While the technology and the newsgathering process has changed dramatically, the news itself is remarkably the same. The Wheeling rezoning I covered 30 years ago came to mind as I read one of the letters to the editor that appears on this very page. It's from a Naperville man, thanking the park district and developer for agreeing to a deal that would keep some vacant land from being developed, something the nearby residents adamantly opposed.

Early in my career, I discovered there was quite a bit of competition in the medical community. In Wheeling, there was a lot of discussion about a shortage of doctors and medical facilities. A Chicago hospital wanted to build a new branch in Wheeling, but the local hospitals fought that tooth and nail. Soon after running the Chicago hospital out of town, the locals began making plans to stake out the turf. In fact, only because I stumbled upon what was then, to me, an obscure state agency called the Illinois Health Facilities Planning Board did I discover two emergency walk-in clinics were being planned right across the street from one and other.
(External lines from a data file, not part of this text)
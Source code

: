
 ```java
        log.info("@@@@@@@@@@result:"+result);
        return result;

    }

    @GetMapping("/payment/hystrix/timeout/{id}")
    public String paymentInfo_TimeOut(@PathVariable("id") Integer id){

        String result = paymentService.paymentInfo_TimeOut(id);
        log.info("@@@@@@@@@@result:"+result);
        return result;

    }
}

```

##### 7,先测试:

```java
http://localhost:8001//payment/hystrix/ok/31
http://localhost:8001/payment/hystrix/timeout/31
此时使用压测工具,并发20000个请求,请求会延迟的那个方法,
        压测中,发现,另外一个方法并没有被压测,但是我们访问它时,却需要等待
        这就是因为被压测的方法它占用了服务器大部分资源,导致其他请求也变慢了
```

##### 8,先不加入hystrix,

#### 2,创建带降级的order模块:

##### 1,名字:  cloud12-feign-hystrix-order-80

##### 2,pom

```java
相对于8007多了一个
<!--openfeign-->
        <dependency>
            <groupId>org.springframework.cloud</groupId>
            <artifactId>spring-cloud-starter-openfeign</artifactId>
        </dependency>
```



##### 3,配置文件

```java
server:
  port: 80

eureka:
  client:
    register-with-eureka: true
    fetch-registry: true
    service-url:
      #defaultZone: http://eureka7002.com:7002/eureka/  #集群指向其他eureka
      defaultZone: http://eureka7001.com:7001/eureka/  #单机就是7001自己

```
One had to go away for reasons I can't immediately recall.

That same health board, you may have heard, did an abrupt about face this week on whether we need two state-of-the art, innovative proton therapy cancer treatment centers in DuPage County. The board decided competing facilities, one already started by Northern Illinois University in West Chicago and another one planned by Central DuPage Hospital for Warrenville, can both survive in this market. I guess only time will tell, assuming both projects are completed.

The newspaper's role hasn't changed a bit in that regard. This is a hugely important story, one about big business, money, politics and people's health; "all the elements" as we sometimes say in the business.

And it's still our job to try to bring it to you first and with the most insight and detail.

Thirty years. As much as things have changed, they're still the same.